#### AVAILABLE DATA ####
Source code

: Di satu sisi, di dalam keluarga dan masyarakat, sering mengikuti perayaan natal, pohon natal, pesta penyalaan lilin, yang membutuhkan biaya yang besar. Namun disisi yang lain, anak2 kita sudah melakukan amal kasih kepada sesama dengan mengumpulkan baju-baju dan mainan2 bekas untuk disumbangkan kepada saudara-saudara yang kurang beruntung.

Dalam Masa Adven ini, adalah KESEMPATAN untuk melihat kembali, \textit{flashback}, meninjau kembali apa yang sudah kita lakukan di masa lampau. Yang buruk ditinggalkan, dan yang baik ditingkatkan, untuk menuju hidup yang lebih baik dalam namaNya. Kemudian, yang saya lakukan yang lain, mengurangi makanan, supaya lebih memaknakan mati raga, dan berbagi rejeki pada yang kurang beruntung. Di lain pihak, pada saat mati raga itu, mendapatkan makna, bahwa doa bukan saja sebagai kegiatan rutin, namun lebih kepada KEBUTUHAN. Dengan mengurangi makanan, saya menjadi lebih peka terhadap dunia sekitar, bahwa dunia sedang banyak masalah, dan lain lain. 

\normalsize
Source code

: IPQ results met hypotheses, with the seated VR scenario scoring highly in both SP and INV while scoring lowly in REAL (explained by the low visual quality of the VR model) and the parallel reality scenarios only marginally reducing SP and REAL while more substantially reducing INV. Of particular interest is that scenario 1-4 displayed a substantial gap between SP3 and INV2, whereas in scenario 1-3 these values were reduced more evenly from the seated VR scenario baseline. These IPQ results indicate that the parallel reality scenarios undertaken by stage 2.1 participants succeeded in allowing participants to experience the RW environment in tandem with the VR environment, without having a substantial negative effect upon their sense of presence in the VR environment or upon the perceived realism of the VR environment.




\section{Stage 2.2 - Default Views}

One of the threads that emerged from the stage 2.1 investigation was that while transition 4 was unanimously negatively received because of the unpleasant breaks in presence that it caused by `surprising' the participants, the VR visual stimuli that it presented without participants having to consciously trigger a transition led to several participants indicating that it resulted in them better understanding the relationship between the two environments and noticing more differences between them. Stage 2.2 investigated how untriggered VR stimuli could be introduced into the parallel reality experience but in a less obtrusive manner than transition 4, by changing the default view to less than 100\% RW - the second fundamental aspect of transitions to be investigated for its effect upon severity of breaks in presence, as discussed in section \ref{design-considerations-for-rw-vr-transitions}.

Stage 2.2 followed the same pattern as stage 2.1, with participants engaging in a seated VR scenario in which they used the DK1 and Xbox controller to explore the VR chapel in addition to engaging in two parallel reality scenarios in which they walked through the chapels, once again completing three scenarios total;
####
Repeat all of the records above exactly as written.

◆ **ANSWER SECTION**
Source code

: Di satu sisi, di dalam keluarga dan masyarakat, sering mengikuti perayaan natal, pohon natal, pesta penyalaan lilin, yang membutuhkan biaya yang besar. Namun disisi yang lain, anak2 kita sudah melakukan amal kasih kepada sesama dengan mengumpulkan baju-baju dan mainan2 bekas untuk disumbangkan kepada saudara-saudara yang kurang beruntung.

Dalam Masa Adven ini, adalah KESEMPATAN untuk melihat kembali, \textit{flashback}, meninjau kembali apa yang sudah kita lakukan di masa lampau. Yang buruk ditinggalkan, dan yang baik ditingkatkan, untuk menuju hidup yang lebih baik dalam namaNya. Kemudian, yang saya lakukan yang lain, mengurangi makanan, supaya lebih memaknakan mati raga, dan berbagi rejeki pada yang kurang beruntung. Di lain pihak, pada saat mati raga itu, mendapatkan makna, bahwa doa bukan saja sebagai kegiatan rutin, namun lebih kepada KEBUTUHAN. Dengan mengurangi makanan, saya menjadi lebih peka terhadap dunia sekitar, bahwa dunia sedang banyak masalah, dan lain lain. 

\normalsize
Source code

: IPQ results met hypotheses, with the seated VR scenario scoring highly in both SP and INV while scoring lowly in REAL (explained by the low visual quality of the VR model) and the parallel reality scenarios only marginally reducing SP and REAL while more substantially reducing INV. Of particular interest is that scenario 1-4 displayed a substantial gap between SP3 and INV2, whereas in scenario 1-3 these values were reduced more evenly from the seated VR scenario baseline. These IPQ results indicate that the parallel reality scenarios undertaken by stage 2.1 participants succeeded in allowing participants to experience the RW environment in tandem with the VR environment, without having a substantial negative effect upon their sense of presence in the VR environment or upon the perceived realism of the VR environment.




\section{Stage 2.2 - Default Views}

One of the threads that emerged from the stage 2.1 investigation was that while transition 4 was unanimously negatively received because of the unpleasant breaks in presence that it caused by `surprising' the participants, the VR visual stimuli that it presented without participants having to consciously trigger a transition led to several participants indicating that it resulted in them better understanding the relationship between the two environments and noticing more differences between them. Stage 2.2 investigated how untriggered VR stimuli could be introduced into the parallel reality experience but in a less obtrusive manner than transition 4, by changing the default view to less than 100\% RW - the second fundamental aspect of transitions to be investigated for its effect upon severity of breaks in presence, as discussed in section \ref{design-considerations-for-rw-vr-transitions}.

Stage 2.2 followed the same pattern as stage 2.1, with participants engaging in a seated VR scenario in which they used the DK1 and Xbox controller to explore the VR chapel in addition to engaging in two parallel reality scenarios in which they walked through the chapels, once again completing three scenarios total;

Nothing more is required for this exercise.